And a couple pictures: one before boiling and the second an hour later.

before boiling

After cooking

I followed the recipe close with the exception of using a little more lentils, I used the entire 16 ounce bag. I needed to increase the liquid by a couple of cups as they cooked and I added more seasonings. the description on how I prepared this wonderful pot of lentils are in the recipe.  
Note: I used only the brown lentils found at the grocery store. will give the red and greens a try next time.
I give this one 4 stars ****  ;D
Posted by: Lloyd, Saturday, October 6, 2007, 3:46am; Reply: 1
Looks great. I can remember when I used to make similar dishes for myself. Make large batches, freeze what you can't use right away.
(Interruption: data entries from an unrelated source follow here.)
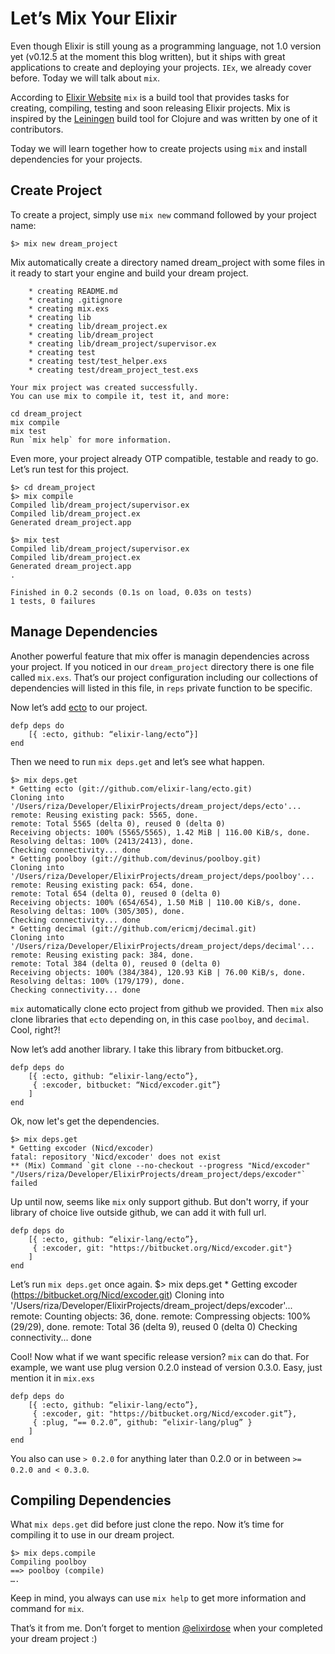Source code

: # Let’s Mix Your Elixir

Even though Elixir is still young as a programming language, not 1.0 version yet (v0.12.5 at the moment this blog written), but it ships with great applications to create and deploying your projects. `IEx`, we already cover before. Today we will talk about `mix`.

According to [Elixir Website](http://elixir-lang.org/getting_started/mix/1.html) `mix` is a build tool that provides tasks for creating, compiling, testing and soon releasing Elixir projects. Mix is inspired by the [Leiningen](https://github.com/technomancy/leiningen) build tool for Clojure and was written by one of it contributors.

Today we will learn together how to create projects using `mix` and install dependencies for your projects.

## Create Project

To create a project, simply use `mix new` command followed by your project name:

	$> mix new dream_project

Mix automatically create a directory named dream_project with some files in it ready to start your engine and build your dream project.

		* creating README.md
		* creating .gitignore
		* creating mix.exs
		* creating lib
		* creating lib/dream_project.ex
		* creating lib/dream_project
		* creating lib/dream_project/supervisor.ex
		* creating test
		* creating test/test_helper.exs
		* creating test/dream_project_test.exs

	Your mix project was created successfully.
	You can use mix to compile it, test it, and more:

	cd dream_project
	mix compile
	mix test
	Run `mix help` for more information.

Even more, your project already OTP compatible, testable and ready to go. Let’s run test for this project.

	$> cd dream_project
	$> mix compile
	Compiled lib/dream_project/supervisor.ex
	Compiled lib/dream_project.ex
	Generated dream_project.app

	$> mix test
	Compiled lib/dream_project/supervisor.ex
	Compiled lib/dream_project.ex
	Generated dream_project.app
	.

	Finished in 0.2 seconds (0.1s on load, 0.03s on tests)
	1 tests, 0 failures


## Manage Dependencies

Another powerful feature that mix offer is managin dependencies across your project. If you noticed in our `dream_project` directory there is one file called `mix.exs`. That’s our project configuration including our collections of dependencies will listed in this file, in `reps` private function to be specific.

Now let’s add [ecto](https://github.com/elixir-lang/ecto) to our project.

	defp deps do
		[{ :ecto, github: “elixir-lang/ecto”}]
	end

Then we need to run `mix deps.get` and let’s see what happen.

    $> mix deps.get
    * Getting ecto (git://github.com/elixir-lang/ecto.git)
    Cloning into '/Users/riza/Developer/ElixirProjects/dream_project/deps/ecto'...
    remote: Reusing existing pack: 5565, done.
    remote: Total 5565 (delta 0), reused 0 (delta 0)
    Receiving objects: 100% (5565/5565), 1.42 MiB | 116.00 KiB/s, done.
    Resolving deltas: 100% (2413/2413), done.
    Checking connectivity... done
    * Getting poolboy (git://github.com/devinus/poolboy.git)
    Cloning into '/Users/riza/Developer/ElixirProjects/dream_project/deps/poolboy'...
    remote: Reusing existing pack: 654, done.
    remote: Total 654 (delta 0), reused 0 (delta 0)
    Receiving objects: 100% (654/654), 1.50 MiB | 110.00 KiB/s, done.
    Resolving deltas: 100% (305/305), done.
    Checking connectivity... done
    * Getting decimal (git://github.com/ericmj/decimal.git)
    Cloning into '/Users/riza/Developer/ElixirProjects/dream_project/deps/decimal'...
    remote: Reusing existing pack: 384, done.
    remote: Total 384 (delta 0), reused 0 (delta 0)
    Receiving objects: 100% (384/384), 120.93 KiB | 76.00 KiB/s, done.
    Resolving deltas: 100% (179/179), done.
    Checking connectivity... done

`mix` automatically clone ecto project from github we provided. Then `mix` also clone libraries that `ecto` depending on, in this case `poolboy`, and `decimal`. Cool, right?!

Now let’s add another library. I take this library from bitbucket.org.

	defp deps do
		[{ :ecto, github: “elixir-lang/ecto”},
		 { :excoder, bitbucket: “Nicd/excoder.git”}
		]
	end

Ok, now let's get the dependencies.

	$> mix deps.get
	* Getting excoder (Nicd/excoder)
	fatal: repository 'Nicd/excoder' does not exist
	** (Mix) Command `git clone --no-checkout --progress "Nicd/excoder" "/Users/riza/Developer/ElixirProjects/dream_project/deps/excoder"` failed

Up until now, seems like `mix` only support github. But don't worry, if your library of choice live outside github, we can add it with full url.

	defp deps do
		[{ :ecto, github: “elixir-lang/ecto”},
		 { :excoder, git: "https://bitbucket.org/Nicd/excoder.git"}
		]
	end

Let’s run `mix deps.get` once again.
	$> mix deps.get
		* Getting excoder (https://bitbucket.org/Nicd/excoder.git)
	Cloning into '/Users/riza/Developer/ElixirProjects/dream_project/deps/excoder'...
	remote: Counting objects: 36, done.
	remote: Compressing objects: 100% (29/29), done.
	remote: Total 36 (delta 9), reused 0 (delta 0)
	Checking connectivity... done

Cool! Now what if we want specific release version? `mix` can do that. For example, we want use plug version 0.2.0 instead of version 0.3.0. Easy, just mention it in `mix.exs`

	defp deps do
		[{ :ecto, github: “elixir-lang/ecto”},
		 { :excoder, git: "https://bitbucket.org/Nicd/excoder.git”},
		 { :plug, “== 0.2.0”, github: “elixir-lang/plug” }
		]
	end

You also can use `> 0.2.0` for anything later than 0.2.0 or in between `>= 0.2.0 and < 0.3.0`.

## Compiling Dependencies

What `mix deps.get` did before just clone the repo. Now it’s time for compiling it to use in our dream project.

	$> mix deps.compile
	Compiling poolboy
	==> poolboy (compile)
	….

Keep in mind, you always can use `mix help` to get more information and command for `mix`.


That’s it from me. Don’t forget to mention [@elixirdose](http://twitter.com/elixirdose) when your completed your dream project :)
Theres no direct substitute for the lentils but I've made a similar dish using black-eyed peas a few times. Pretty good, works for O!
Posted by: Drea, Saturday, October 6, 2007, 3:46am; Reply: 2
Quoted from Rodney
Hello,
I gave this lentil soup a try I found it in the recipe page, Visit Today!

And a couple pictures: one before boiling and the second an hour later.

before boiling

After cooking

I followed the recipe close with the exception of using a little more lentils, I used the entire 16 ounce bag. I needed to increase the liquid by a couple of cups as they cooked and I added more seasonings. the description on how I prepared this wonderful pot of lentils are in the recipe.  I give this one 4 stars ****  ;D


Yum! That looks really good!
Posted by: Drea, Saturday, October 6, 2007, 3:49am; Reply: 3
Rodney, did you end up using the apple?
Posted by: Rodney, Saturday, October 6, 2007, 3:55am; Reply: 4
Thanks LLoyd we shared some of the soup with the neighbors and after dinner we may not need to freeze any.
Its even better after it sat a few hours. I am going to cook up some wild rice and put the lentils over it for tomorrow. this turned out very thick and hearty. I would add a bunch more curry and other herbs but The DW like plain so I will add to my own bowl.
Posted by: Rodney, Saturday, October 6, 2007, 3:56am; Reply: 5
Quoted from outdoordrea
Rodney, did you end up using the apple?


Yes and it smelt so good cooking with the onion and garlic..
I was thinking with this size batch 2 would have been better.. and more GARLIC.
Posted by: Rodney, Saturday, October 6, 2007, 3:58am; Reply: 6
Quoted from outdoordrea


Yum! That looks really good!


it is
;D

I was wondering about he gas factor with these little buggers  :-/
time will tell  :B
Posted by: Lloyd, Saturday, October 6, 2007, 4:00am; Reply: 7
Quoted from Rodney
Thanks LLoyd we shared some of the soup with the neighbors and after dinner we may not need to freeze any.
Its even better after it sat a few hours. I am going to cook up some wild rice and put the lentils over it for tomorrow. this turned out very thick and hearty. I would add a bunch more curry and other herbs but The DW like plain so I will add to my own bowl.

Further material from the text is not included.